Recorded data
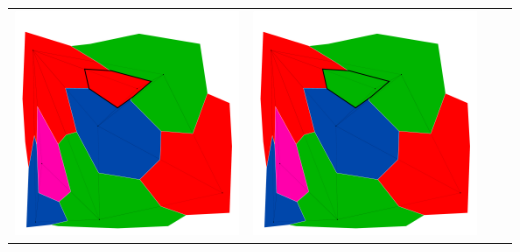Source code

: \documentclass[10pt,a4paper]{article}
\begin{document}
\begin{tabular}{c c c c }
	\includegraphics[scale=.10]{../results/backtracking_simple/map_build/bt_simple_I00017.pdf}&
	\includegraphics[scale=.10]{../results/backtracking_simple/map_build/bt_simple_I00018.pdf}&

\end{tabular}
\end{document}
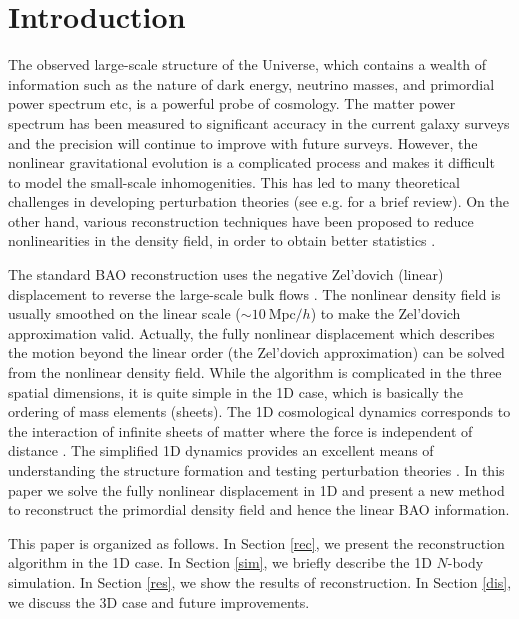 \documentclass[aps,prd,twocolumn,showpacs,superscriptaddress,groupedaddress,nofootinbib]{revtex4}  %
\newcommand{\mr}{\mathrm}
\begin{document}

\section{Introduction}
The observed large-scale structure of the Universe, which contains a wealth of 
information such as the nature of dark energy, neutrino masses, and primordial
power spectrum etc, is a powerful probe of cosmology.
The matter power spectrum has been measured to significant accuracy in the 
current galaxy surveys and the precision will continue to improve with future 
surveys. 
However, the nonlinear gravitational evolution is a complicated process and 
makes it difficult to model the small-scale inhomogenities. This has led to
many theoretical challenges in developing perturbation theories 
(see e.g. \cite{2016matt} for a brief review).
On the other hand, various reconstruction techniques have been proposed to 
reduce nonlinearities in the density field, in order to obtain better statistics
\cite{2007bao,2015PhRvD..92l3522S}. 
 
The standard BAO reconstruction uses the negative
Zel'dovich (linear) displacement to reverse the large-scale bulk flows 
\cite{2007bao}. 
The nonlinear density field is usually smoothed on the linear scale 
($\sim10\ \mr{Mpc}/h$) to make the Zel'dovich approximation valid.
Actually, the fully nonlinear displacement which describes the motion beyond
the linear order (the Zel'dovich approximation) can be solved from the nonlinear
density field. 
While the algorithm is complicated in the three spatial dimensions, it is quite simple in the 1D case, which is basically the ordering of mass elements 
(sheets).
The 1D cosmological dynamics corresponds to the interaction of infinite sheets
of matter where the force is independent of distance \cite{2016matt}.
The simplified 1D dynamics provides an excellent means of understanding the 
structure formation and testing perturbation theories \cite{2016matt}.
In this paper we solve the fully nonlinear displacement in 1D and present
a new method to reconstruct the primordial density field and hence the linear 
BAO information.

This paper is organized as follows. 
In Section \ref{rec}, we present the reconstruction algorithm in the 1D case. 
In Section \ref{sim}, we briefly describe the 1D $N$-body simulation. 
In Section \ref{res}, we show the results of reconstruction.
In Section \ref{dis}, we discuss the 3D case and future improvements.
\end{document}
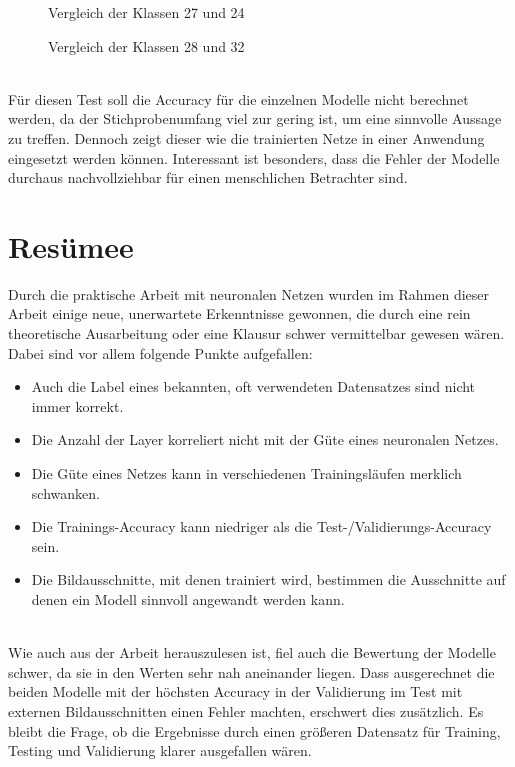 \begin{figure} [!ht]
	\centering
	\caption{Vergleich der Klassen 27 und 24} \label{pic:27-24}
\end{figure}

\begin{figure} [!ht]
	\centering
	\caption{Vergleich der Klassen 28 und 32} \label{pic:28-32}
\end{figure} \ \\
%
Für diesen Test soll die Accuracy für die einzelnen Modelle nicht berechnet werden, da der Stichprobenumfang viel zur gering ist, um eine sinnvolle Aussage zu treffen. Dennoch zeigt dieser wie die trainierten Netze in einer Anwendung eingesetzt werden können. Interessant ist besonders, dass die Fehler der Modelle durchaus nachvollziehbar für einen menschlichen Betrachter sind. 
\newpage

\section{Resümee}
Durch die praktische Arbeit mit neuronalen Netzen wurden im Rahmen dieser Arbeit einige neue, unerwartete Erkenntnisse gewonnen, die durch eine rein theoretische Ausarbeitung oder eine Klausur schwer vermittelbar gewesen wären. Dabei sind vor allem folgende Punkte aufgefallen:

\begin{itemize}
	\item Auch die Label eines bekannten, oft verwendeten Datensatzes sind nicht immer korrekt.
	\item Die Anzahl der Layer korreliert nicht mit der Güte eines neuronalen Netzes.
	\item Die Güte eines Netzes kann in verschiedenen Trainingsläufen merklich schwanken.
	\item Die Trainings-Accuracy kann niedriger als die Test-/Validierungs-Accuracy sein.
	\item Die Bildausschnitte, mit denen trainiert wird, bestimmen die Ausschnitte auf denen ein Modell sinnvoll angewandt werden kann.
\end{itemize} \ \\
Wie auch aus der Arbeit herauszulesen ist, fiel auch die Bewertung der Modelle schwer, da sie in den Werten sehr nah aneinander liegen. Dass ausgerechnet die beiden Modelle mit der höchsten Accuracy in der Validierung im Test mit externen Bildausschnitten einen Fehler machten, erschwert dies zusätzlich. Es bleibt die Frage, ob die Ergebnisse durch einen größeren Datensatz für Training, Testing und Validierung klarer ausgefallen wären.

==

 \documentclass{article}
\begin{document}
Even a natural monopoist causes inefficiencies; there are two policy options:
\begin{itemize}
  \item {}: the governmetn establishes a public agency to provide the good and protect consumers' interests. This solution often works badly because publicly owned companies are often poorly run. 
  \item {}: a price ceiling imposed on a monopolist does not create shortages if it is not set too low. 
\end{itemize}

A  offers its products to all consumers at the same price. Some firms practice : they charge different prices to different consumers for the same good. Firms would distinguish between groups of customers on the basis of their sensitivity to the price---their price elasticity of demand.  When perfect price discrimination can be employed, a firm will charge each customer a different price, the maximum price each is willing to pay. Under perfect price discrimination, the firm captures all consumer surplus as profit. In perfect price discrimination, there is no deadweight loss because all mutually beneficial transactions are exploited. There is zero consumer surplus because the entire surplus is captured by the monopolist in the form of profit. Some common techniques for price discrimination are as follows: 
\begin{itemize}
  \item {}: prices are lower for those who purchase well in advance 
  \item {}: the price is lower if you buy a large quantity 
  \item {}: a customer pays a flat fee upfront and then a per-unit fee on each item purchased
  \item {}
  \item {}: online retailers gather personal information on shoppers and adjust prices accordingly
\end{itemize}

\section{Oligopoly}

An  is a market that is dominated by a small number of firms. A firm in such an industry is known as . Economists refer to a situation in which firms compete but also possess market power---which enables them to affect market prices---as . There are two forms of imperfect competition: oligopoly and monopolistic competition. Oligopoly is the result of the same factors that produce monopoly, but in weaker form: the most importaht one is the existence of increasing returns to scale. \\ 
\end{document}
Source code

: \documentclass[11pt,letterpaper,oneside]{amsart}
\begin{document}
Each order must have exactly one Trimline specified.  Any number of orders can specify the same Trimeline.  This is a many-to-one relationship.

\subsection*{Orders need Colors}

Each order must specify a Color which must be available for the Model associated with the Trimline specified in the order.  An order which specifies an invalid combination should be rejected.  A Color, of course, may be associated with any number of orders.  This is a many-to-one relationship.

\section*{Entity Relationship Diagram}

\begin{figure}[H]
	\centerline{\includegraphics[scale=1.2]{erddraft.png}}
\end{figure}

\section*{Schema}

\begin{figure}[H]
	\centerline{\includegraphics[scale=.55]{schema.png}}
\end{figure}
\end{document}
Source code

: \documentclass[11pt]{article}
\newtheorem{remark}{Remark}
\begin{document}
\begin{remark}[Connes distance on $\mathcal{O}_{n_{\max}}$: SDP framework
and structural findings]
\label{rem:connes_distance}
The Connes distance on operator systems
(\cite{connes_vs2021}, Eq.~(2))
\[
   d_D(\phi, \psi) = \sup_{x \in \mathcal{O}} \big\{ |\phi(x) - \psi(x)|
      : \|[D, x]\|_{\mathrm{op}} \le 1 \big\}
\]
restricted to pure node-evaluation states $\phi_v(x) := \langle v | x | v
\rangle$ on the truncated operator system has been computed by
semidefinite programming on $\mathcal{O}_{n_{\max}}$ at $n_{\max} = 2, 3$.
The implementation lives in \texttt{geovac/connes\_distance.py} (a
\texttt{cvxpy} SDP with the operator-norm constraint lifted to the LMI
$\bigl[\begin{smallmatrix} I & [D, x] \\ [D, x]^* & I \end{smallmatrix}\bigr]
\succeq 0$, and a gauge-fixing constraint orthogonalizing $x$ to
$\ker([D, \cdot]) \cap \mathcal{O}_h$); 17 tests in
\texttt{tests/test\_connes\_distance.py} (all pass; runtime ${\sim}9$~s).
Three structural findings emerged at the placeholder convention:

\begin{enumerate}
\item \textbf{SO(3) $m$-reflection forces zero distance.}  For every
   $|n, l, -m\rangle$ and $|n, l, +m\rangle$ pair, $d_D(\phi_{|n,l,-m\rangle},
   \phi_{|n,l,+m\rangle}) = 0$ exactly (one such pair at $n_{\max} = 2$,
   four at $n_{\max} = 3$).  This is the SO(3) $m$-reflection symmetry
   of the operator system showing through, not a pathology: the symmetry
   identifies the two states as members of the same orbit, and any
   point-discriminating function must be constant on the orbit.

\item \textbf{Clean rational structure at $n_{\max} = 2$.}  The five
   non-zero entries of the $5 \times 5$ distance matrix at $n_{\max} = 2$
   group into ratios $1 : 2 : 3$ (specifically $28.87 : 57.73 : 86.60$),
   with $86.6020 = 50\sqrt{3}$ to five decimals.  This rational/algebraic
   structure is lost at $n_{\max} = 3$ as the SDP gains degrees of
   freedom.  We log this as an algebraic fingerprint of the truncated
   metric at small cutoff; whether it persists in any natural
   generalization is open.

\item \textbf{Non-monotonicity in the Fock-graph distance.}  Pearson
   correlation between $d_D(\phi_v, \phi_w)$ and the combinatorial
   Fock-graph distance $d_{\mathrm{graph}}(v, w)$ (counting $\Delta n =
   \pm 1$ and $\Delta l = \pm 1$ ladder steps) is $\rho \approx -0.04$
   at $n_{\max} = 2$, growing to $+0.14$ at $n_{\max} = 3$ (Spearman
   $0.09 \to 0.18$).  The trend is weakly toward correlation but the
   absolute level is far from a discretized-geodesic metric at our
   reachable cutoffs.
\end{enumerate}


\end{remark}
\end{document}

#### Task to carry out:
Only the lines above from the line with "current galaxy surveys" to the line with "a brief review).", those two lines included, should be reproduced exactly.

#### Answer area:
current galaxy surveys and the precision will continue to improve with future 
surveys. 
However, the nonlinear gravitational evolution is a complicated process and 
makes it difficult to model the small-scale inhomogenities. This has led to
many theoretical challenges in developing perturbation theories 
(see e.g. \cite{2016matt} for a brief review).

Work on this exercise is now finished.